Empresas de pequeno porte sofrem muito mais durante a pandemia

O impacto destrutivo de um surto de insolvência ou falência de pequenas empresas pode ser ilustrado pelo fato de que, antes da pandemia, elas representavam cerca de 54% dos empregos com carteira assinada no país e 27% do PIB nacional

Economia
24/07/2020
Rodolpho Tobler

Durante a atípica recessão deflagrada pela pandemia de covid-19, muito tem se falado sobre as dificuldades que as empresas brasileiras enfrentariam para passar por um período de grande retração no nível de atividade, especialmente em setores que sofriam ou ainda sofrem com os efeitos de medidas de isolamento social ou de lockdown. 

A preocupação é ainda maior com a capacidade de enfrentamento pelas empresas de pequeno porte, muitas delas familiares, com menor fôlego financeiro, laços menos profundos com o sistema bancário e menos adaptadas a trabalhar em frentes compensatórias, como as vendas online ou por delivery.

Nas medidas adotadas por governos ao redor do mundo para atenuação dos impactos da pandemia, nota-se preocupação similar, de se proteger as empresas pequenas, com papel sempre relevante na oferta de emprego e imprescindíveis à continuidade da oferta de bens ou serviços.  No Brasil, a situação não é diferente. O impacto destrutivo de um surto de insolvência ou falência de pequenas empresas pode ser ilustrado pelo fato de que, antes da pandemia, elas representavam cerca de 54% dos empregos com carteira assinada no país e 27% do PIB nacional[1].

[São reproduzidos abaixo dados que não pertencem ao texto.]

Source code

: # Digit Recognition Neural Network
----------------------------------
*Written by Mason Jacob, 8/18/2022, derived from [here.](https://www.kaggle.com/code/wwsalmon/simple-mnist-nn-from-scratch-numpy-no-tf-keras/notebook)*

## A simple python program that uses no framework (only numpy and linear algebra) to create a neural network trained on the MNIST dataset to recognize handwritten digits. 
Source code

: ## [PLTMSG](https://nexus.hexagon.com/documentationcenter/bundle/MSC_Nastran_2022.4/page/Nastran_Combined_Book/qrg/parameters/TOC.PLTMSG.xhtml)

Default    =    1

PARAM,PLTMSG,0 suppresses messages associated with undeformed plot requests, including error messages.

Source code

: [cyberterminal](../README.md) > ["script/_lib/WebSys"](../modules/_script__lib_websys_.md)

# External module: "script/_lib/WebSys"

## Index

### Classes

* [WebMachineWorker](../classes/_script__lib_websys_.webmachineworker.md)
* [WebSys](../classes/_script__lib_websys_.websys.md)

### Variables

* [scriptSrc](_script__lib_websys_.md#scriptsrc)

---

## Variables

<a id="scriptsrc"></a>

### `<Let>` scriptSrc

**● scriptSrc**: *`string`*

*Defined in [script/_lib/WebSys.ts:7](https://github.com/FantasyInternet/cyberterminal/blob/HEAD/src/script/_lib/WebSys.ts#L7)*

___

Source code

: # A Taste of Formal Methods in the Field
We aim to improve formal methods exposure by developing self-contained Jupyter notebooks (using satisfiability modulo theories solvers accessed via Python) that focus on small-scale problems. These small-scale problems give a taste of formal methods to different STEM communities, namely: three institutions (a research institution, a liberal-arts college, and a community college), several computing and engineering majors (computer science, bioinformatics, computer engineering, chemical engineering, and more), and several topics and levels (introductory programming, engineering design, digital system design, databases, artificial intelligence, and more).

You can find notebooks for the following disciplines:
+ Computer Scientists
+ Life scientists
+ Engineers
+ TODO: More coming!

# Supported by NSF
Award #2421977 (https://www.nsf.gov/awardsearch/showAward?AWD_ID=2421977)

Dados obtidos em abril pelo Covid-19 International Small Business Study[2] para 10 países da América Latina e dos EUA, mostram que a percepção das pequenas empresas no início da pandemia era muito negativa. Mais da metade de 1.653 empresários consultados afirmaram que já haviam feito ajustes no quadro de pessoal e que poderiam realizar mais ajustes nos meses seguintes. O estudo também mostra que as expectativas para o futuro eram mais negativas no Brasil, onde o percentual de pequenas empresas prevendo que “nunca iria se recuperar” superava o da média da América Latina.

Com dados das sondagens empresariais do IBRE é possível aprofundar a análise para entender melhor como as empresas de pequeno porte brasileiras estão enfrentando a crise, tomando como referência o caso do Comércio. O resultado não é nada bom. As empresas de pequeno (e também em certa medida, de médio) porte do comércio estão sofrendo mais com a redução do nível de atividade neste segundo trimestre e menos otimistas em relação aos próximos meses que as de grande porte. Além disso, elas enfrentam mais dificuldade de acesso a crédito. Diante de tanta incerteza, uma parcela expressiva prevê recuperar-se somente a partir de 2021.

Nestes exercícios, as empresas foram classificadas como sendo de pequeno, médio e grande porte de acordo com critérios internacionalmente reconhecidos[3].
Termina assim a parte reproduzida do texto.